▶ **Supplied records**:
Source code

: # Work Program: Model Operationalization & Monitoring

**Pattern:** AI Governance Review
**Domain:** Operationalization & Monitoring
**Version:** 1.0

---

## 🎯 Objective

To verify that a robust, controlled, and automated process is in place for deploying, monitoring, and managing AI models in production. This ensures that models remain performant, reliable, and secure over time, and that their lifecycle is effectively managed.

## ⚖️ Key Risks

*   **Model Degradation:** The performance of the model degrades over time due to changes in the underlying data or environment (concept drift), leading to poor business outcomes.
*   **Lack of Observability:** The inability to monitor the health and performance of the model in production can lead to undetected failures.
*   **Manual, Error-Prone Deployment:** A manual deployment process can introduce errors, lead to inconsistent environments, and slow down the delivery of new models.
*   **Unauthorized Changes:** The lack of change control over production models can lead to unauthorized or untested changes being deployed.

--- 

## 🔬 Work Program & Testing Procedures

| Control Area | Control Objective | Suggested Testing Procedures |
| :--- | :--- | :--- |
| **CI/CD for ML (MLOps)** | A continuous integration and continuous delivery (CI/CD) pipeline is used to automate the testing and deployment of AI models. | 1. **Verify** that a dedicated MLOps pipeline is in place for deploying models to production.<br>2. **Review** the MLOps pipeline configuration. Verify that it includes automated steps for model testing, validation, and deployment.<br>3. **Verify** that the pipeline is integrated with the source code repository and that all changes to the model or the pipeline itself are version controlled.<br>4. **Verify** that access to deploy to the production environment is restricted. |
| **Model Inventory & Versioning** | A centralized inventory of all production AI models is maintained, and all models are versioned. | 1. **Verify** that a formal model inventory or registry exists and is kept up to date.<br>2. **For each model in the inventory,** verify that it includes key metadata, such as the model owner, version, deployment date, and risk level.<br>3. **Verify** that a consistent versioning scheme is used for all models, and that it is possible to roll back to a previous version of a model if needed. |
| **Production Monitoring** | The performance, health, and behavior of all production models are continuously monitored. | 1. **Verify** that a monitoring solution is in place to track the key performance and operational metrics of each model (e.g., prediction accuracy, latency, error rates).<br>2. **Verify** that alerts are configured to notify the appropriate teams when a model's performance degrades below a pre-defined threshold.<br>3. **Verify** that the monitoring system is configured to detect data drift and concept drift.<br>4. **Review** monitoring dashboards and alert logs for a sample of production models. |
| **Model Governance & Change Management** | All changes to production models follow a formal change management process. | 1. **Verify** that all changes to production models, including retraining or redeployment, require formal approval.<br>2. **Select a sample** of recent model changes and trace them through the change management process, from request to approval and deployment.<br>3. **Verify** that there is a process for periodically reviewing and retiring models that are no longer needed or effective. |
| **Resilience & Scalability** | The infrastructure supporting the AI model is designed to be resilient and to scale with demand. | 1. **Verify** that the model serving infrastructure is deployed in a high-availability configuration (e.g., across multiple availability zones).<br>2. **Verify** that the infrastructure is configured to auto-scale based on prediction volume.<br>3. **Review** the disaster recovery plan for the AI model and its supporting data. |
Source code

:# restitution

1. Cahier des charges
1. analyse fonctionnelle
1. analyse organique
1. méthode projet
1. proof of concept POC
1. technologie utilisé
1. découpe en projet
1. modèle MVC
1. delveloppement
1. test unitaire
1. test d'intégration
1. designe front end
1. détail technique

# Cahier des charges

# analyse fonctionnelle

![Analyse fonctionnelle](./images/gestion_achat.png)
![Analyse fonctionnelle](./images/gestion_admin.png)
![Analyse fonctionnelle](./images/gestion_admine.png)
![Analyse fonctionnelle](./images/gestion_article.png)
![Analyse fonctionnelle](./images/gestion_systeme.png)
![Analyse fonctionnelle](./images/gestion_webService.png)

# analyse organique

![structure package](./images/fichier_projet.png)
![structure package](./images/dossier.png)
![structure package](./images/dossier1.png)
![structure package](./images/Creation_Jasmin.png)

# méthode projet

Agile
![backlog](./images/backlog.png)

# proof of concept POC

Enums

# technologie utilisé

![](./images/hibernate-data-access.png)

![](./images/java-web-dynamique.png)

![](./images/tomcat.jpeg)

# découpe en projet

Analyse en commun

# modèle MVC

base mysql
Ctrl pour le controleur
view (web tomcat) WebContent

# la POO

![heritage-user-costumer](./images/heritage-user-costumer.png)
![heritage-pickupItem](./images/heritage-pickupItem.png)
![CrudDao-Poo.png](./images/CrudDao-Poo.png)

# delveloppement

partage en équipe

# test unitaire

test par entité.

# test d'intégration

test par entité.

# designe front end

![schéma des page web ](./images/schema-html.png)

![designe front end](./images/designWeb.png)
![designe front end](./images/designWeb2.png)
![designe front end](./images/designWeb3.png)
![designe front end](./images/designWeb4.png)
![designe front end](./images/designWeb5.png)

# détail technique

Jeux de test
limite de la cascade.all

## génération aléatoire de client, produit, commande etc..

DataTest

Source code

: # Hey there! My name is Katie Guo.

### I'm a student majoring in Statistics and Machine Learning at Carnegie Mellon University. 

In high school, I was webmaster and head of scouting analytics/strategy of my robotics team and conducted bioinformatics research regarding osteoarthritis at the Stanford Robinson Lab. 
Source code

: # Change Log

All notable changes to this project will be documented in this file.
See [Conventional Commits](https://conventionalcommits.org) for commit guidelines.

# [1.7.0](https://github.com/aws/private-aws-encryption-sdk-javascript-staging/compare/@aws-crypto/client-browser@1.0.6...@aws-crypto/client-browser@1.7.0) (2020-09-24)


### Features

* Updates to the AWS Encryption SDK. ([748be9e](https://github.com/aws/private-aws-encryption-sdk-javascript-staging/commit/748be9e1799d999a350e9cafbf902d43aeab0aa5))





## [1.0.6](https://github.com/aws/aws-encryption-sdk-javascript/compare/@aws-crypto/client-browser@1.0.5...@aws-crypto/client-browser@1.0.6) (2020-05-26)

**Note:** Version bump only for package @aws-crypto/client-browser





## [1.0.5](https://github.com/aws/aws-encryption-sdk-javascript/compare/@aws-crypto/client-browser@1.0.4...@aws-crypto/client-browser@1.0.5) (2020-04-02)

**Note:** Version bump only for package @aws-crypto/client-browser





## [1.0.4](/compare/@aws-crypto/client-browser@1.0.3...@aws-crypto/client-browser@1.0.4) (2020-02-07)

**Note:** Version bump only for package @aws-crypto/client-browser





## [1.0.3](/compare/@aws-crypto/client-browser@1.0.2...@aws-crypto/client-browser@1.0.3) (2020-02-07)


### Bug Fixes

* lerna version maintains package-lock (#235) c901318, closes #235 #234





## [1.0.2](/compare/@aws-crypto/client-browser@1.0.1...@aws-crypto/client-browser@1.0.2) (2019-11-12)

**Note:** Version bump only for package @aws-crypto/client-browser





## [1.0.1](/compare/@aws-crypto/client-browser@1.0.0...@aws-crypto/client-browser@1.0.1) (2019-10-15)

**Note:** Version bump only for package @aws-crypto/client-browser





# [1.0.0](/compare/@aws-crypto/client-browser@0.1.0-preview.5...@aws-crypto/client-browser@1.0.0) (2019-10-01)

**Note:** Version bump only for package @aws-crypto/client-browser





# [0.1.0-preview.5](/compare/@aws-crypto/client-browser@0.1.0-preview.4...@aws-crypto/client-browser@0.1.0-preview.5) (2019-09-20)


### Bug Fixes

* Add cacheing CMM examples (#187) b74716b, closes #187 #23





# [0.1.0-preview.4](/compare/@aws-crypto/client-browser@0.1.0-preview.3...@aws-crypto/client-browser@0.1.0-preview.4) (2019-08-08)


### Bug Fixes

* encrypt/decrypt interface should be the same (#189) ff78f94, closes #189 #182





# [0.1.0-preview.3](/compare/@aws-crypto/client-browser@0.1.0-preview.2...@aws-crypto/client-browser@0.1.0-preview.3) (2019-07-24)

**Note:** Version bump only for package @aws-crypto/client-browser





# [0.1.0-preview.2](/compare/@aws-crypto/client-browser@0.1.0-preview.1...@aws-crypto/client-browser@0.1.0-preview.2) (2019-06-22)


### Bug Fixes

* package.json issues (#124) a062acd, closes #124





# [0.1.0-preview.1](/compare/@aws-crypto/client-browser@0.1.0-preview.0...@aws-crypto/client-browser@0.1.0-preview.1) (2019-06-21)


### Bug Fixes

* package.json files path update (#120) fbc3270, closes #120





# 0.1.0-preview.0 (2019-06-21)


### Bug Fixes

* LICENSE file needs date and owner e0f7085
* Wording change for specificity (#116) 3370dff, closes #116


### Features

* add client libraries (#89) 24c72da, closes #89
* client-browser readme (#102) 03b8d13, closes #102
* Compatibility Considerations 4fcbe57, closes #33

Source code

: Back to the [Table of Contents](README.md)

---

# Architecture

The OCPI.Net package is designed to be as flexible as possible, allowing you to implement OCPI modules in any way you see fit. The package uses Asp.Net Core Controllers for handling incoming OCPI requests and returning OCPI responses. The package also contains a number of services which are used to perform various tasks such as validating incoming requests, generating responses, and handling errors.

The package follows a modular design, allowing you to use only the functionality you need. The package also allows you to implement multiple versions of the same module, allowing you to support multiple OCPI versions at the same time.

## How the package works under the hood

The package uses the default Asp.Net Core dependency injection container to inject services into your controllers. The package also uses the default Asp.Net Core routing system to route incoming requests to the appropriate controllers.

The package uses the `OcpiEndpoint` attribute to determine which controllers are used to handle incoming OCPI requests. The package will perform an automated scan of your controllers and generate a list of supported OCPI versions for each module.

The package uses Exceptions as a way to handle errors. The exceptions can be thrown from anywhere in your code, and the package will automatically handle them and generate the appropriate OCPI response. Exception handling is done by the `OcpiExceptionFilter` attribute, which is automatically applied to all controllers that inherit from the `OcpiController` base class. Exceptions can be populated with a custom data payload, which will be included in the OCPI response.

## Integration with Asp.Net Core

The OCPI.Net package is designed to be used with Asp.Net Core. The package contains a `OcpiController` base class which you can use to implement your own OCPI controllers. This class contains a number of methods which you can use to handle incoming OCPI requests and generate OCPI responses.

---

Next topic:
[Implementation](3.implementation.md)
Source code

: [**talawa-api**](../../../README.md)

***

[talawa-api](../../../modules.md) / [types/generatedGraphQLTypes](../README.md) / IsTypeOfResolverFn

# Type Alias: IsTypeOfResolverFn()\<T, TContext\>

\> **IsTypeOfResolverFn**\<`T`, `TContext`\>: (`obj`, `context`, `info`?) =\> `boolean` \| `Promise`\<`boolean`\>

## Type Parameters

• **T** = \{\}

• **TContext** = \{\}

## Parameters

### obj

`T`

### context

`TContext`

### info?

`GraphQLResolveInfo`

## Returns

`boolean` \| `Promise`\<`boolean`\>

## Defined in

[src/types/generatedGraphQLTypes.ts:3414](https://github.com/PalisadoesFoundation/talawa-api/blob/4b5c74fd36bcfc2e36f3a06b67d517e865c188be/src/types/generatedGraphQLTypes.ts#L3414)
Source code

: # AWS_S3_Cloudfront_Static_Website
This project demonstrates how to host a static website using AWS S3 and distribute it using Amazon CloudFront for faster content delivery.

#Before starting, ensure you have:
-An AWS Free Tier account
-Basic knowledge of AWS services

▶ **Your objective**: Return every line of the material in which the word "IsTypeOfResolverFn" is found.

▶ **Answer for the task**:
[talawa-api](../../../modules.md) / [types/generatedGraphQLTypes](../README.md) / IsTypeOfResolverFn
# Type Alias: IsTypeOfResolverFn()\<T, TContext\>
\> **IsTypeOfResolverFn**\<`T`, `TContext`\>: (`obj`, `context`, `info`?) =\> `boolean` \| `Promise`\<`boolean`\>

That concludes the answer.